I decided to play SMT4 after finishing up SMT5. I loved SMT5 and I'd been sitting on SMT4 for years so I decided to finally give it a shot. Man, this is a very very different type of experience in pretty much every way.
I do like that SMT4 has a far more fleshed out cast and setting, but the steep decline in quality in the gameplay has been a bit sad to see. This game honestly confuses me a bit as to the series' reputation for stellar combat and high difficulty: I've found it's failed to deliver either one. The game is actually quite easy. So long as you survive a boss's initial attacks, you'll set a few buffs up and the rest of the fight will be a cakewalk. Heck, the HP totals of some bosses is so low that I've legitimately killed bosses before they've even had the chance to attack. But the low difficult honestly isn't that disappointing for me. I appreciate a difficult game every now and then, but it's not something I seek out. The most disappointing thing about this game's combat is just how weirdly unbalanced it is, which was probably the truly surprising thing given the series' reputation. This game feels extraordinarily random. The difficulty of the game is easy, but that's not stopping the wrong coin flips on initiative and crits giving you the occasional random death to a random encounter 5 levels below you. On the opposite end, you can feasibly defeat level 75 demon domain bosses at level 30 because HP totals are extremely low and stats don't feel like they matter as much as getting lucky with crits/misses/initiative. Sometimes I feel like I'm just sorta swept away by this game's random flow and that the outcome of numerous fights have been outside my hands as RNGesus takes the wheel. It's not always frustrating and it's not always unfun, but it's rarely satisfying. It's a marked decrease in quality compared to SMT5's.
And the issue with gameplay doesn't really stop at the way the battles function, either. Perhaps just as important as the fairly janky battles is the complete and utter lack of individuality of the demons here. I'm surprised at how generic demons function in battle. I was expecting SMT5 to feature a number of improvements just because it's the next game in the series and it's not unusual for games to tighten ideas up over time, but whereas SMT5's demons felt almost Pokemon-esque in their individuality as far as it pertained to things like which spells make sense on a given demon, their specializations, their stats, and the such, here demons feel like pretty blank slates where the biggest differences are simply which jpg is displayed. If you're anything like me, you'll pass down 95%+ of the same skills every time you fuse a demon in a mixture of generically strong skills you want to keep on your roster and skills you want to strengthen on your protagonist through the demon whisper mechanic. This has resulted in me really just keeping the same exact skills on demons as I fuse them on many occasions, and the only reason I'm actually fusing demons is to get a fresh one to level up a few times to initiate a new whisper and fill out the compendium a bit more. Demons don't specialize in anything. Stats are far more uniform: I've noticed 3-4 different stat "archetypes" in this game and as far as I can tell demons in the same archetype are almost exactly the same stats. Demon weaknesses often feel picked entirely at random.

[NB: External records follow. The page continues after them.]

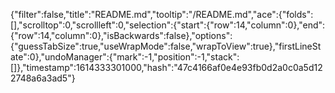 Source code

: {"filter":false,"title":"README.md","tooltip":"/README.md","ace":{"folds":[],"scrolltop":0,"scrollleft":0,"selection":{"start":{"row":14,"column":0},"end":{"row":14,"column":0},"isBackwards":false},"options":{"guessTabSize":true,"useWrapMode":false,"wrapToView":true},"firstLineState":0},"undoManager":{"mark":-1,"position":-1,"stack":[]},"timestamp":1614333301000,"hash":"47c4166af0e4e93fb0d2a0c0a5d122748a6a3ad5"} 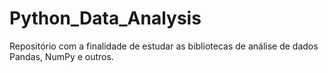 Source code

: # Python_Data_Analysis
Repositório com a finalidade de estudar as bibliotecas de análise de dados Pandas, NumPy e outros.
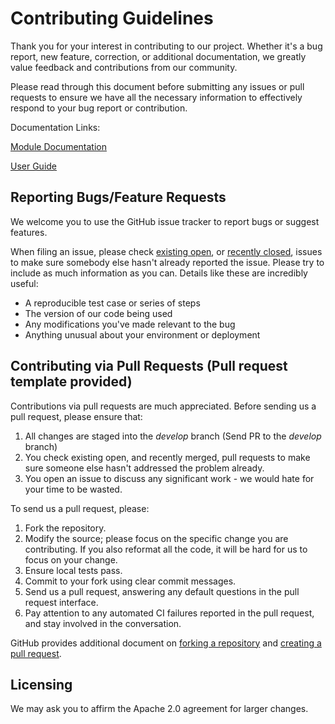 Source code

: # Contributing Guidelines

Thank you for your interest in contributing to our project. Whether it's a bug report, new feature, correction, or additional documentation, we greatly value feedback and contributions from our community.

Please read through this document before submitting any issues or pull requests to ensure we have all the necessary information to effectively respond to your bug report or contribution.

Documentation Links:

[Module Documentation](https://aws-quickstart.github.io/taskcat/)

[User Guide](https://aws-quickstart.github.io/auto-testing.html)

## Reporting Bugs/Feature Requests

We welcome you to use the GitHub issue tracker to report bugs or suggest features.

When filing an issue, please check [existing open](https://github.com/aws-quickstart/taskcat/issues), or [recently closed](https://github.com/aws-quickstart/taskcat/issues?q=is%3Aissue+is%3Aclosed), issues to make sure somebody else hasn't already reported the issue. Please try to include as much information as you can. Details like these are incredibly useful:

* A reproducible test case or series of steps
* The version of our code being used
* Any modifications you've made relevant to the bug
* Anything unusual about your environment or deployment

## Contributing via Pull Requests (Pull request template provided)
Contributions via pull requests are much appreciated. Before sending us a pull request, please ensure that:

1. All changes are staged into the *develop* branch (Send PR to the *develop* branch)
2. You check existing open, and recently merged, pull requests to make sure someone else hasn't addressed the problem already.
3. You open an issue to discuss any significant work - we would hate for your time to be wasted.

To send us a pull request, please:

1. Fork the repository.
2. Modify the source; please focus on the specific change you are contributing. If you also reformat all the code, it will be hard for us to focus on your change.
3. Ensure local tests pass.
4. Commit to your fork using clear commit messages.
5. Send us a pull request, answering any default questions in the pull request interface.
6. Pay attention to any automated CI failures reported in the pull request, and stay involved in the conversation.

GitHub provides additional document on [forking a repository](https://help.github.com/articles/fork-a-repo/) and [creating a pull request](https://help.github.com/articles/creating-a-pull-request/).

## Licensing
We may ask you to affirm the Apache 2.0 agreement for larger changes.

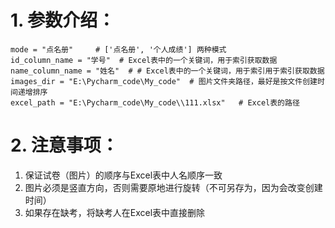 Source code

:# 1. 参数介绍：

    mode = "点名册"     # ['点名册', '个人成绩'] 两种模式
    id_column_name = "学号"  # Excel表中的一个关键词，用于索引获取数据
    name_column_name = "姓名"  # # Excel表中的一个关键词，用于索引用于索引获取数据
    images_dir = "E:\Pycharm_code\My_code"  # 图片文件夹路径，最好是按文件创建时间递增排序
    excel_path = "E:\Pycharm_code\My_code\\111.xlsx"   # Excel表的路径

# 2. 注意事项：
1. 保证试卷（图片）的顺序与Excel表中人名顺序一致
2. 图片必须是竖直方向，否则需要原地进行旋转（不可另存为，因为会改变创建时间）
3. 如果存在缺考，将缺考人在Excel表中直接删除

Despite the pretty scathing account of the game's more combat-focused gameplay mechanics, I'm actually still somehow enjoying myself. The biggest similarity between this game and 5 is the fact that I've just zoned out and spent hours at a time completing as many sidequests as I can find and exploring every nook and cranny I see. I've completed almost every Challenge Quest available to me at this point (I'm level 46), and I enjoy completing them all as I go. This loop for me has been the game's saving grace. It certainly doesn't prop the game up to the heights of 5 for me, but it's at least made it something I don't regret pushing my way through, and it's enough that I may still consider going through Apocalypse at some point. I've heard, as far as gameplay mechanics go, Apocalypse is an improvement over 4. I'd also be interested in hearing how 3 compares to both 4 and 5 in some of the ways I've touched on if anybody has a chance to talk about it. I'm still interested in checking out more of the series even if 4 has dampened my excitement a little bit.